**TASK STATEMENT:**
Two lines in the data below mark the range: the one with "från Microsoft Intune" and the one with "- **Lokal hantering". Return both, along with every line between them, exactly.

**PROVIDED ENTRIES:**
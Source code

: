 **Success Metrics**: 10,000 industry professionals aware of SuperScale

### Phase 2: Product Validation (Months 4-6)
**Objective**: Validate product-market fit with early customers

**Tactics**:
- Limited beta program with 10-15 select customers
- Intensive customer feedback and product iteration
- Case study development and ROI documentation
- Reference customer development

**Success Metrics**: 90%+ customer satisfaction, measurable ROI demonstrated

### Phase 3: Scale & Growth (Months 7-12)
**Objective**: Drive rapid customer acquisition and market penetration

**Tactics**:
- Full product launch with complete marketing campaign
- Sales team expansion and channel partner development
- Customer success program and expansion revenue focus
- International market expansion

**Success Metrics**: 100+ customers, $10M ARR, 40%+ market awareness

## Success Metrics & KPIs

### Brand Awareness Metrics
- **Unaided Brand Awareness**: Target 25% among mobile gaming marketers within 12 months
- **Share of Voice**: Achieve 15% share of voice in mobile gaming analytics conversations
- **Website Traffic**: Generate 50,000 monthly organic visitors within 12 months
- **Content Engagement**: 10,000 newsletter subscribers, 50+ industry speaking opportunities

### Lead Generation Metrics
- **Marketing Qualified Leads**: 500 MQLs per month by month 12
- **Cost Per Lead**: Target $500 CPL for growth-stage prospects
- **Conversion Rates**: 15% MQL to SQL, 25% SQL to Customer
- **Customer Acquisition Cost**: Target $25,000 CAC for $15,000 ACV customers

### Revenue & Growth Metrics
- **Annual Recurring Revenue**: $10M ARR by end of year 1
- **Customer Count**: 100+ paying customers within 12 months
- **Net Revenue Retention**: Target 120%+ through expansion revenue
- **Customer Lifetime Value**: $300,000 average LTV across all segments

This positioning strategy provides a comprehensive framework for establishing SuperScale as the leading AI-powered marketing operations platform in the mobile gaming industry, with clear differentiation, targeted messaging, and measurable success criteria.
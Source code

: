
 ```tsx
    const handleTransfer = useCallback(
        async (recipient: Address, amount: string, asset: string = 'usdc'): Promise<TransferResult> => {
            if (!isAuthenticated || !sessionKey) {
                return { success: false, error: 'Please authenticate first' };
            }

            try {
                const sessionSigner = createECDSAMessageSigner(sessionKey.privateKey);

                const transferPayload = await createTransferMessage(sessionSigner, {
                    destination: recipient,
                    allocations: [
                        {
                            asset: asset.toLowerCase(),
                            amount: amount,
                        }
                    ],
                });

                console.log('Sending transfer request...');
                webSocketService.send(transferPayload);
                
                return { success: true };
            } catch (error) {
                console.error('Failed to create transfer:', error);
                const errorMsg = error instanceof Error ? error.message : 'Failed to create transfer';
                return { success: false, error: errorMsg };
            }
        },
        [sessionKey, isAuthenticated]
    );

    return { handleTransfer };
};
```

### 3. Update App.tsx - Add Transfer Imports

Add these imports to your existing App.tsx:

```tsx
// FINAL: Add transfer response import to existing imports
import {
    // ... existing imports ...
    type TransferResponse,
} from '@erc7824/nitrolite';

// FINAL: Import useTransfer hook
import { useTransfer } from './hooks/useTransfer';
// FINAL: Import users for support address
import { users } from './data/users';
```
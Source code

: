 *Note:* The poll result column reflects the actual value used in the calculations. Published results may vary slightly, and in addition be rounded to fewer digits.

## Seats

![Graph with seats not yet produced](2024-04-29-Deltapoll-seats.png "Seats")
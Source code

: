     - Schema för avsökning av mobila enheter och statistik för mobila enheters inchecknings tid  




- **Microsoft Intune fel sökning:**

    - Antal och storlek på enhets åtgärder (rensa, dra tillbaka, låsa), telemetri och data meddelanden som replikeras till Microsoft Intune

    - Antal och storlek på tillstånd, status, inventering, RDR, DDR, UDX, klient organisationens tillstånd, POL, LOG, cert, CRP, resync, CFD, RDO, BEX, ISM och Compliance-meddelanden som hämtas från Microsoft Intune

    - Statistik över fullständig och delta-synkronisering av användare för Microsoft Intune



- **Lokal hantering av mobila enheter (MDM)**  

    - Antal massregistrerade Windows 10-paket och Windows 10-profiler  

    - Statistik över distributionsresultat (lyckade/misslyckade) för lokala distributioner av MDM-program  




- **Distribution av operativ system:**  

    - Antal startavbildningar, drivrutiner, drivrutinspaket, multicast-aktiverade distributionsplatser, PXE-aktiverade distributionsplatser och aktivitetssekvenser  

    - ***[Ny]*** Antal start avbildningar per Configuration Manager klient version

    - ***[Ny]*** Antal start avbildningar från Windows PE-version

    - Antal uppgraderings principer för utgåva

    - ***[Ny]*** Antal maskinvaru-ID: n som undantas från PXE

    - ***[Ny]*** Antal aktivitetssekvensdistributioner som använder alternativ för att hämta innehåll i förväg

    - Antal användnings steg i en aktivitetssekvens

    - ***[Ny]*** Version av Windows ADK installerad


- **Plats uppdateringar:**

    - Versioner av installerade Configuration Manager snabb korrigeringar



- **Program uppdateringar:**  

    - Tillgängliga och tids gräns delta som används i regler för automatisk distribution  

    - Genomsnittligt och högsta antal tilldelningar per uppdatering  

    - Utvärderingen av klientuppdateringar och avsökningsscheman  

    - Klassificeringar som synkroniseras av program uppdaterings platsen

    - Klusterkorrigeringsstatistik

**SOLUTION FOR THIS EXERCISE:**
    - Antal och storlek på tillstånd, status, inventering, RDR, DDR, UDX, klient organisationens tillstånd, POL, LOG, cert, CRP, resync, CFD, RDO, BEX, ISM och Compliance-meddelanden som hämtas från Microsoft Intune

    - Statistik över fullständig och delta-synkronisering av användare för Microsoft Intune



- **Lokal hantering av mobila enheter (MDM)**  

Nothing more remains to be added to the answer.